Problem description » Omit the images. Restate all of the records word for word.

▬▬▬▬▬▬

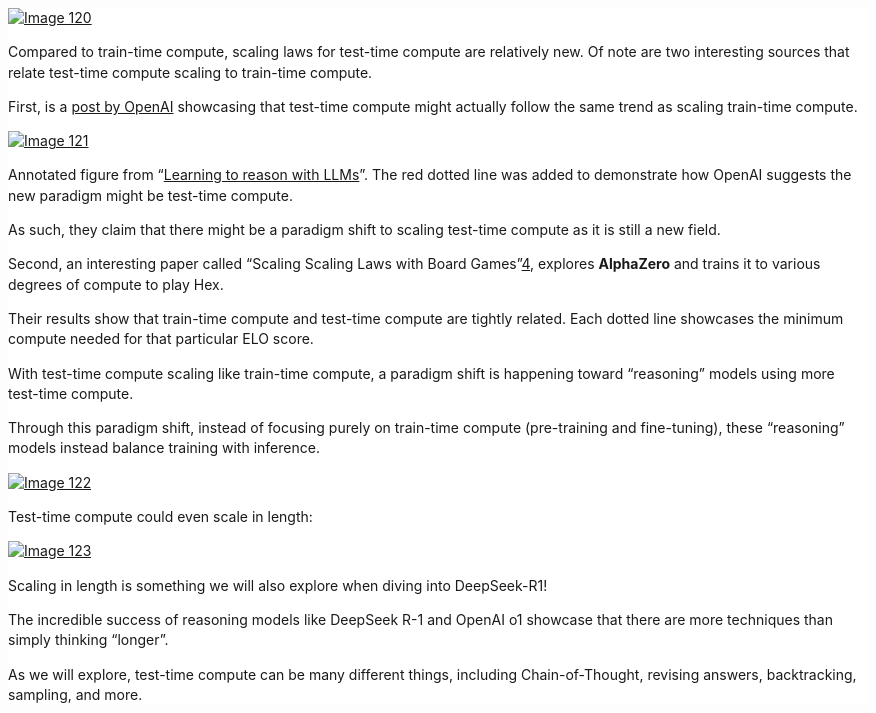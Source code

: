 [![Image 120](https://substackcdn.com/image/fetch/w_1456,c_limit,f_auto,q_auto:good,fl_progressive:steep/https%3A%2F%2Fsubstack-post-media.s3.amazonaws.com%2Fpublic%2Fimages%2F0437cf25-8f58-47d4-b200-92f30829f3ab_1384x744.png)](https://substackcdn.com/image/fetch/f_auto,q_auto:good,fl_progressive:steep/https%3A%2F%2Fsubstack-post-media.s3.amazonaws.com%2Fpublic%2Fimages%2F0437cf25-8f58-47d4-b200-92f30829f3ab_1384x744.png)

Compared to train-time compute, scaling laws for test-time compute are relatively new. Of note are two interesting sources that relate test-time compute scaling to train-time compute.

First, is a [post by OpenAI](https://openai.com/index/learning-to-reason-with-llms/) showcasing that test-time compute might actually follow the same trend as scaling train-time compute.

[![Image 121](https://substackcdn.com/image/fetch/w_1456,c_limit,f_auto,q_auto:good,fl_progressive:steep/https%3A%2F%2Fsubstack-post-media.s3.amazonaws.com%2Fpublic%2Fimages%2Ff56b1b36-8e90-48cd-bc50-ab4d10522673_1384x884.png)](https://substackcdn.com/image/fetch/f_auto,q_auto:good,fl_progressive:steep/https%3A%2F%2Fsubstack-post-media.s3.amazonaws.com%2Fpublic%2Fimages%2Ff56b1b36-8e90-48cd-bc50-ab4d10522673_1384x884.png)

Annotated figure from “[Learning to reason with LLMs](https://openai.com/index/learning-to-reason-with-llms/)”. The red dotted line was added to demonstrate how OpenAI suggests the new paradigm might be test-time compute.

As such, they claim that there might be a paradigm shift to scaling test-time compute as it is still a new field.

Second, an interesting paper called “Scaling Scaling Laws with Board Games”[4](https://newsletter.maartengrootendorst.com/p/a-visual-guide-to-reasoning-llms#footnote-4-153314921), explores **AlphaZero** and trains it to various degrees of compute to play Hex.

Their results show that train-time compute and test-time compute are tightly related. Each dotted line showcases the minimum compute needed for that particular ELO score.

With test-time compute scaling like train-time compute, a paradigm shift is happening toward “reasoning” models using more test-time compute.

Through this paradigm shift, instead of focusing purely on train-time compute (pre-training and fine-tuning), these “reasoning” models instead balance training with inference.

[![Image 122](https://substackcdn.com/image/fetch/w_1456,c_limit,f_auto,q_auto:good,fl_progressive:steep/https%3A%2F%2Fsubstack-post-media.s3.amazonaws.com%2Fpublic%2Fimages%2F2fe913b8-2210-4156-9bf6-ac1f489b0cec_1500x436.png)](https://substackcdn.com/image/fetch/f_auto,q_auto:good,fl_progressive:steep/https%3A%2F%2Fsubstack-post-media.s3.amazonaws.com%2Fpublic%2Fimages%2F2fe913b8-2210-4156-9bf6-ac1f489b0cec_1500x436.png)

Test-time compute could even scale in length:

[![Image 123](https://substackcdn.com/image/fetch/w_1456,c_limit,f_auto,q_auto:good,fl_progressive:steep/https%3A%2F%2Fsubstack-post-media.s3.amazonaws.com%2Fpublic%2Fimages%2F574b4416-1903-4d19-8669-875f8ab45f92_1500x624.png)](https://substackcdn.com/image/fetch/f_auto,q_auto:good,fl_progressive:steep/https%3A%2F%2Fsubstack-post-media.s3.amazonaws.com%2Fpublic%2Fimages%2F574b4416-1903-4d19-8669-875f8ab45f92_1500x624.png)

Scaling in length is something we will also explore when diving into DeepSeek-R1!

The incredible success of reasoning models like DeepSeek R-1 and OpenAI o1 showcase that there are more techniques than simply thinking “longer”.

As we will explore, test-time compute can be many different things, including Chain-of-Thought, revising answers, backtracking, sampling, and more.
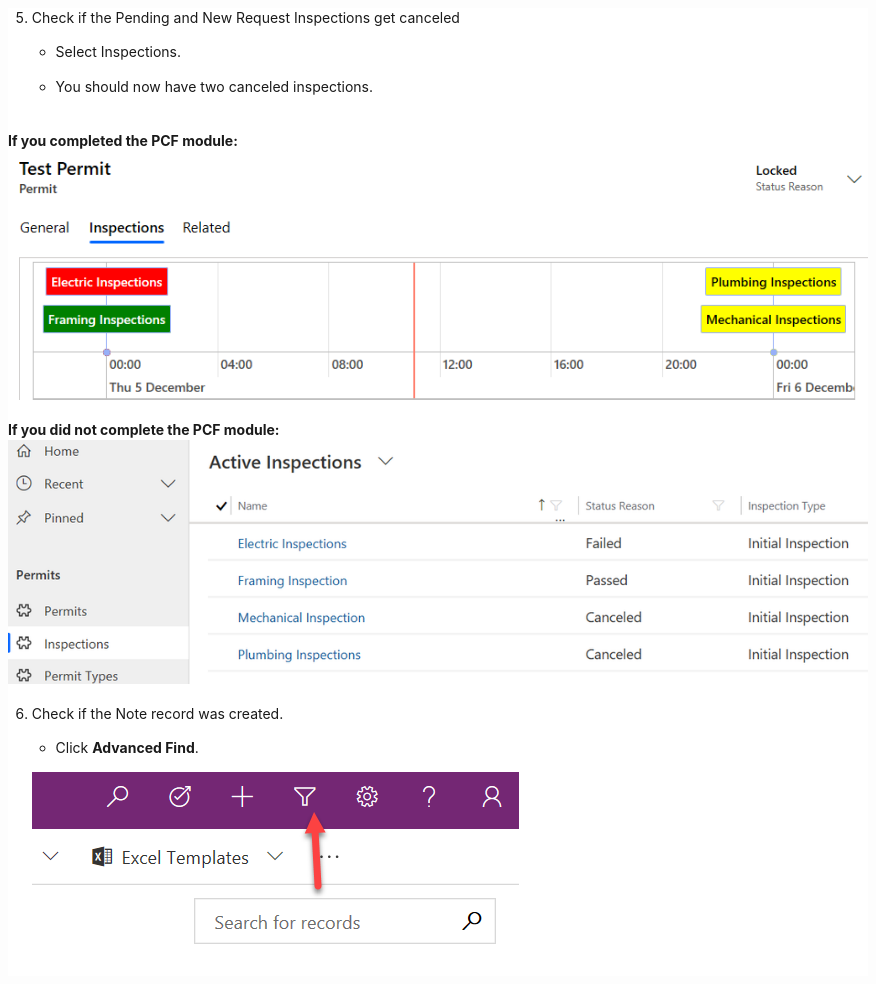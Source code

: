 5. Check if the Pending and New Request Inspections get canceled

	- Select Inspections.

	- You should now have two canceled inspections.  
‎

**If you completed the PCF module:**
    ![Inspection timeline control - screenshot](../L06/Static/Mod_01_Plugin_image61.png)

**If you did not complete the PCF module:**
    ![Active inspections view - screenshot](../L06/Static/Mod_01_Plugin_image62.png)

 

6. Check if the Note record was created.

	- Click **Advanced Find**.

    ![Advanced find - screenshot](../L06/Static/Mod_01_Plugin_image63.png)
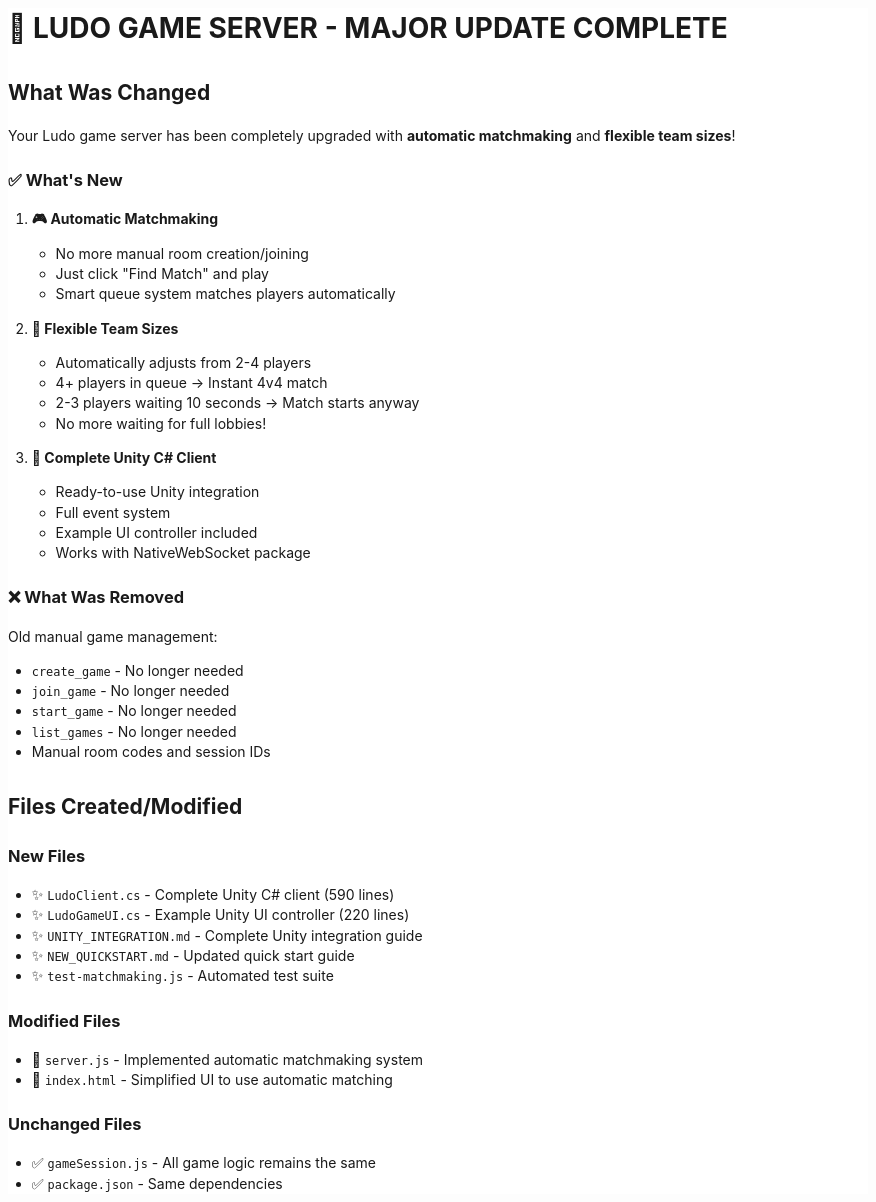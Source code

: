 # 🎉 LUDO GAME SERVER - MAJOR UPDATE COMPLETE

## What Was Changed

Your Ludo game server has been completely upgraded with **automatic matchmaking** and **flexible team sizes**!

### ✅ What's New

1. **🎮 Automatic Matchmaking**
   - No more manual room creation/joining
   - Just click "Find Match" and play
   - Smart queue system matches players automatically

2. **👥 Flexible Team Sizes**
   - Automatically adjusts from 2-4 players
   - 4+ players in queue → Instant 4v4 match
   - 2-3 players waiting 10 seconds → Match starts anyway
   - No more waiting for full lobbies!

3. **🚀 Complete Unity C# Client**
   - Ready-to-use Unity integration
   - Full event system
   - Example UI controller included
   - Works with NativeWebSocket package

### ❌ What Was Removed

Old manual game management:
- `create_game` - No longer needed
- `join_game` - No longer needed  
- `start_game` - No longer needed
- `list_games` - No longer needed
- Manual room codes and session IDs

## Files Created/Modified

### New Files
- ✨ `LudoClient.cs` - Complete Unity C# client (590 lines)
- ✨ `LudoGameUI.cs` - Example Unity UI controller (220 lines)
- ✨ `UNITY_INTEGRATION.md` - Complete Unity integration guide
- ✨ `NEW_QUICKSTART.md` - Updated quick start guide
- ✨ `test-matchmaking.js` - Automated test suite

### Modified Files
- 🔧 `server.js` - Implemented automatic matchmaking system
- 🔧 `index.html` - Simplified UI to use automatic matching

### Unchanged Files
- ✅ `gameSession.js` - All game logic remains the same
- ✅ `package.json` - Same dependencies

▬▬▬▬▬▬

Written response »
Source code

: [![Image 120](https://substackcdn.com/image/fetch/w_1456,c_limit,f_auto,q_auto:good,fl_progressive:steep/https%3A%2F%2Fsubstack-post-media.s3.amazonaws.com%2Fpublic%2Fimages%2F0437cf25-8f58-47d4-b200-92f30829f3ab_1384x744.png)](https://substackcdn.com/image/fetch/f_auto,q_auto:good,fl_progressive:steep/https%3A%2F%2Fsubstack-post-media.s3.amazonaws.com%2Fpublic%2Fimages%2F0437cf25-8f58-47d4-b200-92f30829f3ab_1384x744.png)

Compared to train-time compute, scaling laws for test-time compute are relatively new. Of note are two interesting sources that relate test-time compute scaling to train-time compute.

First, is a [post by OpenAI](https://openai.com/index/learning-to-reason-with-llms/) showcasing that test-time compute might actually follow the same trend as scaling train-time compute.

[![Image 121](https://substackcdn.com/image/fetch/w_1456,c_limit,f_auto,q_auto:good,fl_progressive:steep/https%3A%2F%2Fsubstack-post-media.s3.amazonaws.com%2Fpublic%2Fimages%2Ff56b1b36-8e90-48cd-bc50-ab4d10522673_1384x884.png)](https://substackcdn.com/image/fetch/f_auto,q_auto:good,fl_progressive:steep/https%3A%2F%2Fsubstack-post-media.s3.amazonaws.com%2Fpublic%2Fimages%2Ff56b1b36-8e90-48cd-bc50-ab4d10522673_1384x884.png)

Annotated figure from “[Learning to reason with LLMs](https://openai.com/index/learning-to-reason-with-llms/)”. The red dotted line was added to demonstrate how OpenAI suggests the new paradigm might be test-time compute.

As such, they claim that there might be a paradigm shift to scaling test-time compute as it is still a new field.

Second, an interesting paper called “Scaling Scaling Laws with Board Games”[4](https://newsletter.maartengrootendorst.com/p/a-visual-guide-to-reasoning-llms#footnote-4-153314921), explores **AlphaZero** and trains it to various degrees of compute to play Hex.

Their results show that train-time compute and test-time compute are tightly related. Each dotted line showcases the minimum compute needed for that particular ELO score.

With test-time compute scaling like train-time compute, a paradigm shift is happening toward “reasoning” models using more test-time compute.

Through this paradigm shift, instead of focusing purely on train-time compute (pre-training and fine-tuning), these “reasoning” models instead balance training with inference.

[![Image 122](https://substackcdn.com/image/fetch/w_1456,c_limit,f_auto,q_auto:good,fl_progressive:steep/https%3A%2F%2Fsubstack-post-media.s3.amazonaws.com%2Fpublic%2Fimages%2F2fe913b8-2210-4156-9bf6-ac1f489b0cec_1500x436.png)](https://substackcdn.com/image/fetch/f_auto,q_auto:good,fl_progressive:steep/https%3A%2F%2Fsubstack-post-media.s3.amazonaws.com%2Fpublic%2Fimages%2F2fe913b8-2210-4156-9bf6-ac1f489b0cec_1500x436.png)

Test-time compute could even scale in length:

[![Image 123](https://substackcdn.com/image/fetch/w_1456,c_limit,f_auto,q_auto:good,fl_progressive:steep/https%3A%2F%2Fsubstack-post-media.s3.amazonaws.com%2Fpublic%2Fimages%2F574b4416-1903-4d19-8669-875f8ab45f92_1500x624.png)](https://substackcdn.com/image/fetch/f_auto,q_auto:good,fl_progressive:steep/https%3A%2F%2Fsubstack-post-media.s3.amazonaws.com%2Fpublic%2Fimages%2F574b4416-1903-4d19-8669-875f8ab45f92_1500x624.png)

Scaling in length is something we will also explore when diving into DeepSeek-R1!

The incredible success of reasoning models like DeepSeek R-1 and OpenAI o1 showcase that there are more techniques than simply thinking “longer”.

As we will explore, test-time compute can be many different things, including Chain-of-Thought, revising answers, backtracking, sampling, and more.
Source code

: 5. Check if the Pending and New Request Inspections get canceled

	- Select Inspections.

	- You should now have two canceled inspections.  
‎

**If you completed the PCF module:**
    ![Inspection timeline control - screenshot](../L06/Static/Mod_01_Plugin_image61.png)

**If you did not complete the PCF module:**
    ![Active inspections view - screenshot](../L06/Static/Mod_01_Plugin_image62.png)

 

6. Check if the Note record was created.

	- Click **Advanced Find**.

    ![Advanced find - screenshot](../L06/Static/Mod_01_Plugin_image63.png)
Source code

: # 🎉 LUDO GAME SERVER - MAJOR UPDATE COMPLETE

## What Was Changed

Your Ludo game server has been completely upgraded with **automatic matchmaking** and **flexible team sizes**!

### ✅ What's New

1. **🎮 Automatic Matchmaking**
   - No more manual room creation/joining
   - Just click "Find Match" and play
   - Smart queue system matches players automatically

2. **👥 Flexible Team Sizes**
   - Automatically adjusts from 2-4 players
   - 4+ players in queue → Instant 4v4 match
   - 2-3 players waiting 10 seconds → Match starts anyway
   - No more waiting for full lobbies!

3. **🚀 Complete Unity C# Client**
   - Ready-to-use Unity integration
   - Full event system
   - Example UI controller included
   - Works with NativeWebSocket package

### ❌ What Was Removed

Old manual game management:
- `create_game` - No longer needed
- `join_game` - No longer needed  
- `start_game` - No longer needed
- `list_games` - No longer needed
- Manual room codes and session IDs

## Files Created/Modified

### New Files
- ✨ `LudoClient.cs` - Complete Unity C# client (590 lines)
- ✨ `LudoGameUI.cs` - Example Unity UI controller (220 lines)
- ✨ `UNITY_INTEGRATION.md` - Complete Unity integration guide
- ✨ `NEW_QUICKSTART.md` - Updated quick start guide
- ✨ `test-matchmaking.js` - Automated test suite

### Modified Files
- 🔧 `server.js` - Implemented automatic matchmaking system
- 🔧 `index.html` - Simplified UI to use automatic matching

### Unchanged Files
- ✅ `gameSession.js` - All game logic remains the same
- ✅ `package.json` - Same dependencies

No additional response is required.